I had to get CLNR for s3 because it stopped charging, luckily I had a external Battery charger

Sent from my SCH-I535 using Tapatalk 2


----------



## masri1987 (Jun 29, 2011)

So the FRU that I got has 12.07 in the back, while my original is 12.08. Anyone have any ideas?

Sent from my SCH-I535 using Tapatalk 2


----------



## thesoldier (Jan 25, 2012)

masri1987 said:


> So the FRU that I got has 12.07 in the back, while my original is 12.08. Anyone have any ideas?
> 
> Sent from my SCH-I535 using Tapatalk 2


Not sure, mine is also a 12.07 though.

Sent from my SCH-I535 using Tapatalk 2


----------



## Haze (Nov 26, 2011)

Terrible experiences I've had like 3 S3's with huge scratches on the screen so far.


----------



## masri1987 (Jun 29, 2011)

Haze said:


> Terrible experiences I've had like 3 S3's with huge scratches on the screen so far.


the first one i got had a depressed home and power button lol
shit was wack.


----------



## Haze (Nov 26, 2011)

I bet they don't even check the devices at all.
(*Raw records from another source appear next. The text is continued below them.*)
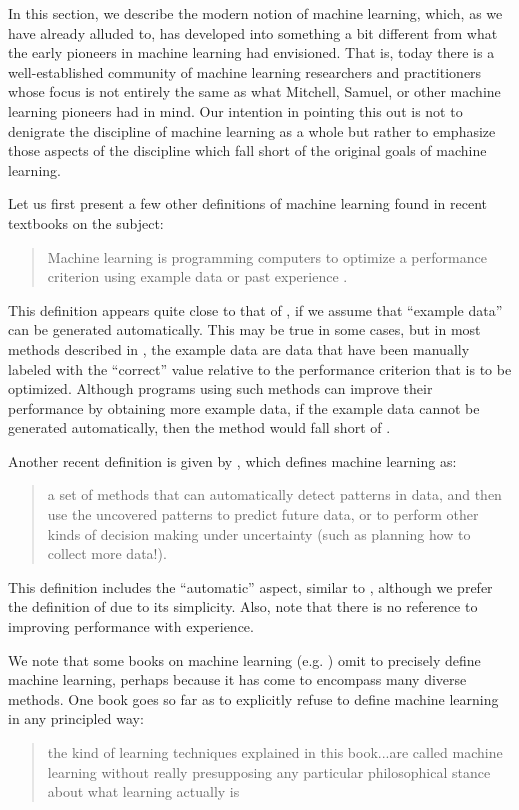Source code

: In this section, we describe the modern notion of machine learning, which, as we have already alluded to, has developed into something a bit different from what the early pioneers in machine learning had envisioned. That is, today there is a well-established community of machine learning researchers and practitioners whose focus is not entirely the same as what Mitchell, Samuel, or other machine learning pioneers had in mind. Our intention in pointing this out is not to denigrate the discipline of machine learning as a whole but rather to emphasize those aspects of the discipline which fall short of the original goals of machine learning. 

Let us first present a few other definitions of machine learning found in recent textbooks on the subject:
%
\begin{quote}
Machine learning is programming computers to optimize a performance criterion using example data or past experience \cite{alpaydin2014introduction}.
\end{quote}
%

This definition appears quite close to that of \cite{Mitchell1990}, if we assume that ``example data'' can be generated automatically. This may be true in some cases, but in most methods described in \cite{alpaydin2014introduction}, the example data are data that have been manually labeled with the ``correct'' value relative to the performance criterion that is to be optimized. Although programs using such methods can improve their performance by obtaining more example data, if the example data cannot be generated automatically, then the method would fall short of \cite{Mitchell1990}.

Another recent definition is given by \cite{Murphy2012}, which defines machine learning as:
%
\begin{quote}
a set of methods that can automatically detect patterns in data, and then use the uncovered patterns to predict future data, or to perform other kinds of decision making under uncertainty (such as planning how to collect more data!).
\end{quote}
%
This definition includes the ``automatic'' aspect, similar to \cite{Mitchell1990}, although we prefer the definition of \cite{Mitchell1990} due to its simplicity. Also, note that there is no reference to improving performance with experience.

We note that some books on machine learning (e.g. \cite{bishop2006pattern}) omit to precisely define machine learning, perhaps because it has come to encompass many diverse methods. One book goes so far as to explicitly refuse to define machine learning in any principled way:
%
\begin{quote}
the kind of learning techniques explained in this book...are called machine learning without really presupposing any particular philosophical stance about what learning actually is \cite{witten2005data}
\end{quote}
%

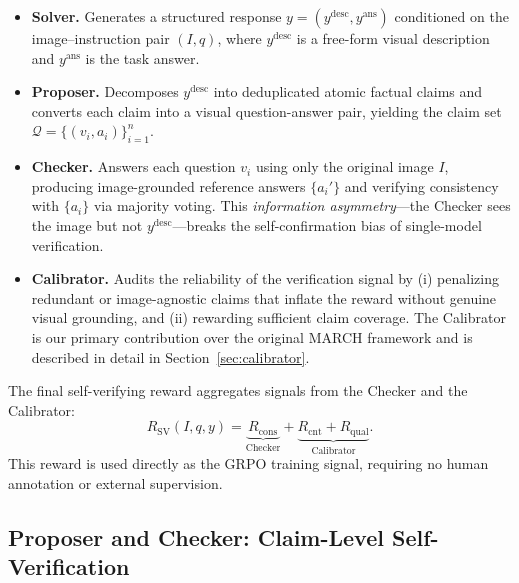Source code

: \begin{itemize}[leftmargin=1.5em,itemsep=2pt]
  \item \textbf{Solver.} Generates a structured response
        $y=(y^{\mathrm{desc}}, y^{\mathrm{ans}})$ conditioned on the
        image--instruction pair $(I, q)$, where $y^{\mathrm{desc}}$
        is a free-form visual description and $y^{\mathrm{ans}}$ is
        the task answer.

  \item \textbf{Proposer.} Decomposes $y^{\mathrm{desc}}$ into
        deduplicated atomic factual claims and converts each claim into
        a visual question-answer pair, yielding the claim set
        $\mathcal{Q} = \{(v_i, a_i)\}_{i=1}^{n}$.

  \item \textbf{Checker.} Answers each question $v_i$ using only the
        original image $I$, producing image-grounded reference answers
        $\{a_i'\}$ and verifying consistency with $\{a_i\}$ via
        majority voting. This \emph{information asymmetry}---the
        Checker sees the image but not $y^{\mathrm{desc}}$---breaks
        the self-confirmation bias of single-model verification.

  \item \textbf{Calibrator.} Audits the reliability of the
        verification signal by (i) penalizing redundant or
        image-agnostic claims that inflate the reward without genuine
        visual grounding, and (ii) rewarding sufficient claim
        coverage. The Calibrator is our primary contribution over the
        original MARCH framework and is described in detail in
        Section~\ref{sec:calibrator}.
\end{itemize}

The final self-verifying reward aggregates signals from the Checker and
the Calibrator:
\begin{equation}
    R_{\mathrm{SV}}(I,q,y)
    = \underbrace{R_{\mathrm{cons}}}_{\text{Checker}}
    + \underbrace{R_{\mathrm{cnt}} + R_{\mathrm{qual}}}_{\text{Calibrator}}.
    \label{eq:reward_total}
\end{equation}
This reward is used directly as the GRPO training signal,
requiring no human annotation or external supervision.


\subsection{Proposer and Checker: Claim-Level Self-Verification}
\label{sec:claim_level_verification}

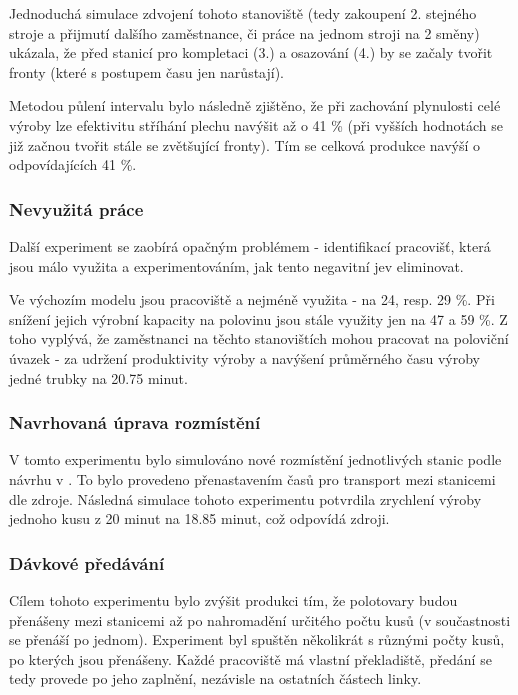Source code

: \documentclass[11pt, a4paper]{article}
\begin{document}
Jednoduchá simulace zdvojení tohoto stanoviště (tedy zakoupení 2. stejného stroje a přijmutí dalšího zaměstnance, či práce na jednom stroji na 2 směny) ukázala, že před stanicí pro kompletaci (3.) a osazování (4.) by se začaly tvořit fronty (které s postupem času jen narůstají).

Metodou půlení intervalu bylo následně zjištěno, že při zachování plynulosti celé výroby lze efektivitu stříhání plechu navýšit až o 41 \% (při vyšších hodnotách se již začnou tvořit stále se zvětšující fronty). Tím se celková produkce navýší o odpovídajících 41 \%.

\subsubsection{Nevyužitá práce}
Další experiment se zaobírá opačným problémem - identifikací pracovišť, která jsou málo využita a experimentováním, jak tento negavitní jev eliminovat.

Ve výchozím modelu jsou pracoviště  a  nejméně využita - na 24, resp. 29 \%. Při snížení jejich výrobní kapacity na polovinu jsou stále využity jen na 47 a 59 \%. Z toho vyplývá, že zaměstnanci na těchto stanovištích mohou pracovat na poloviční úvazek - za udržení produktivity výroby a navýšení průměrného času výroby jedné trubky na 20.75 minut.


\subsubsection{Navrhovaná úprava rozmístění}
V tomto experimentu bylo simulováno nové rozmístění jednotlivých stanic podle návrhu v \cite[str. 51]{bp}. To bylo provedeno přenastavením časů pro transport mezi stanicemi dle zdroje. Následná simulace tohoto experimentu potvrdila zrychlení výroby jednoho kusu z 20 minut na 18.85 minut, což odpovídá zdroji.


\subsubsection{Dávkové předávání}
Cílem tohoto experimentu bylo zvýšit produkci tím, že polotovary budou přenášeny mezi stanicemi až po nahromadění určitého počtu kusů (v součastnosti se přenáší po jednom). Experiment byl spuštěn několikrát s různými počty kusů, po kterých jsou přenášeny. Každé pracoviště má vlastní překladiště, předání se tedy provede po jeho zaplnění, nezávisle na ostatních částech linky.
\end{document}
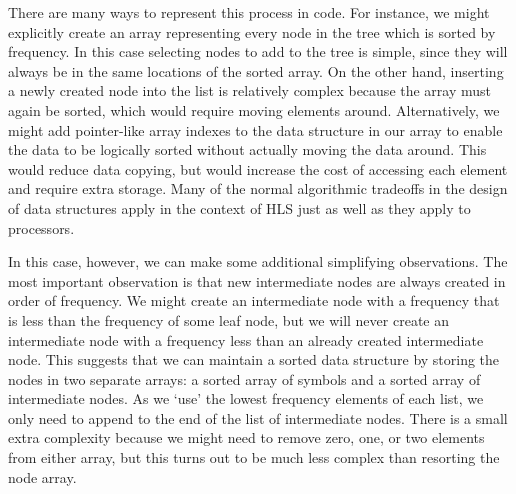 There are many ways to represent this process in code.  For instance, we might explicitly create an array representing every node in the tree which is sorted by frequency.  In this case selecting nodes to add to the tree is simple, since they will always be in the same locations of the sorted array.  On the other hand, inserting a newly created node into the list is relatively complex because the array must again be sorted, which would require moving elements around.  Alternatively, we might add pointer-like array indexes to the data structure in our array to enable the data to be logically sorted without actually moving the data around.  This would reduce data copying, but would increase the cost of accessing each element and require extra storage.  Many of the normal algorithmic tradeoffs in the design of data structures apply in the context of HLS just as well as they apply to processors.

In this case, however, we can make some additional simplifying observations.  The most important observation is that new intermediate nodes are always created in order of frequency.  We might create an intermediate node with a frequency that is less than the frequency of some leaf node, but we will never create an intermediate node with a frequency less than an already created intermediate node.  This suggests that we can maintain a sorted data structure by storing the nodes in two separate arrays: a sorted array of symbols and a sorted array of intermediate nodes.  As we `use' the lowest frequency elements of each list, we only need to append to the end of the list of intermediate nodes.  There is a small extra complexity because we might need to remove zero, one, or two elements from either array, but this turns out to be much less complex than resorting the node array.

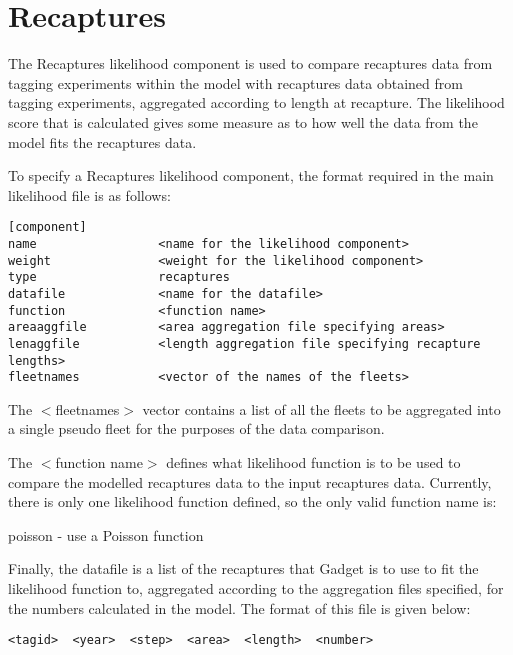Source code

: \documentclass[10pt,twoside]{book}
\begin{document}

\section{Recaptures}\label{sec:recaptures}
The Recaptures likelihood component is used to compare recaptures data from tagging experiments within the model with recaptures data obtained from tagging experiments, aggregated according to length at recapture.  The likelihood score that is calculated gives some measure as to how well the data from the model fits the recaptures data.

\bigskip
To specify a Recaptures likelihood component, the format required in the main likelihood file is as follows:

{\small\begin{verbatim}
[component]
name                 <name for the likelihood component>
weight               <weight for the likelihood component>
type                 recaptures
datafile             <name for the datafile>
function             <function name>
areaaggfile          <area aggregation file specifying areas>
lenaggfile           <length aggregation file specifying recapture lengths>
fleetnames           <vector of the names of the fleets>
\end{verbatim}}

The $<$fleetnames$>$ vector contains a list of all the fleets to be aggregated into a single pseudo fleet for the purposes of the data comparison.

\bigskip
The $<$function name$>$ defines what likelihood function is to be used to compare the modelled recaptures data to the input recaptures data.  Currently, there is only one likelihood function defined, so the only valid function name is:

\bigskip
poisson - use a Poisson function

\bigskip
Finally, the datafile is a list of the recaptures that Gadget is to use to fit the likelihood function to, aggregated according to the aggregation files specified, for the numbers calculated in the model. The format of this file is given below:

{\small\begin{verbatim}
<tagid>  <year>  <step>  <area>  <length>  <number>
\end{verbatim}}
\end{document}
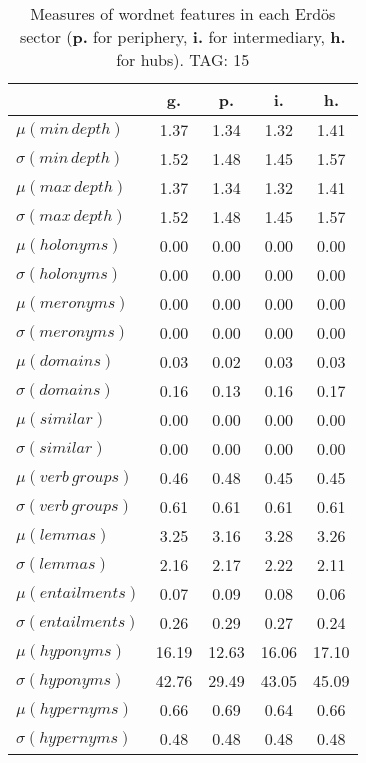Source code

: \begin{table}[h!]
\begin{center}
\begin{tabular}{| l || c | c | c | c |}\hline
 & {\bf g.} & {\bf p.} & {\bf i.} & {\bf h.} \\\hline\hline
$\mu(min\,depth)$ & 1.37  & 1.34  & 1.32  & 1.41 \\
$\sigma(min\,depth)$ & 1.52  & 1.48  & 1.45  & 1.57 \\\hline
$\mu(max\,depth)$ & 1.37  & 1.34  & 1.32  & 1.41 \\
$\sigma(max\,depth)$ & 1.52  & 1.48  & 1.45  & 1.57 \\\hline
$\mu(holonyms)$ & 0.00  & 0.00  & 0.00  & 0.00 \\
$\sigma(holonyms)$ & 0.00  & 0.00  & 0.00  & 0.00 \\\hline
$\mu(meronyms)$ & 0.00  & 0.00  & 0.00  & 0.00 \\
$\sigma(meronyms)$ & 0.00  & 0.00  & 0.00  & 0.00 \\\hline
$\mu(domains)$ & 0.03  & 0.02  & 0.03  & 0.03 \\
$\sigma(domains)$ & 0.16  & 0.13  & 0.16  & 0.17 \\\hline
$\mu(similar)$ & 0.00  & 0.00  & 0.00  & 0.00 \\
$\sigma(similar)$ & 0.00  & 0.00  & 0.00  & 0.00 \\\hline
$\mu(verb\,groups)$ & 0.46  & 0.48  & 0.45  & 0.45 \\
$\sigma(verb\,groups)$ & 0.61  & 0.61  & 0.61  & 0.61 \\\hline
$\mu(lemmas)$ & 3.25  & 3.16  & 3.28  & 3.26 \\
$\sigma(lemmas)$ & 2.16  & 2.17  & 2.22  & 2.11 \\\hline
$\mu(entailments)$ & 0.07  & 0.09  & 0.08  & 0.06 \\
$\sigma(entailments)$ & 0.26  & 0.29  & 0.27  & 0.24 \\\hline
$\mu(hyponyms)$ & 16.19  & 12.63  & 16.06  & 17.10 \\
$\sigma(hyponyms)$ & 42.76  & 29.49  & 43.05  & 45.09 \\\hline
$\mu(hypernyms)$ & 0.66  & 0.69  & 0.64  & 0.66 \\
$\sigma(hypernyms)$ & 0.48  & 0.48  & 0.48  & 0.48 \\\hline
\end{tabular}
\caption{Measures of wordnet features in each Erd\"os sector ({{\bf p.}} for periphery, {{\bf i.}} for intermediary, {{\bf h.}} for hubs). TAG: 15}
\end{center}
\end{table}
Just grab it , bag it , tag it and send it on its way.


----------



## Haze (Nov 26, 2011)

Got my 3rd replacement S3 today and it is a double edged knife. There are no scratches on the screen (finally) but there is a speck of dust under the screen in the center of the display. Only can really notice it when youre looking for it and in very bright light. Probably will just say F it and keep it cause tired of the CLNR game. My hope is that the seal is tight and no more dust will get under, and it was dust that got in during manufacturing process.


----------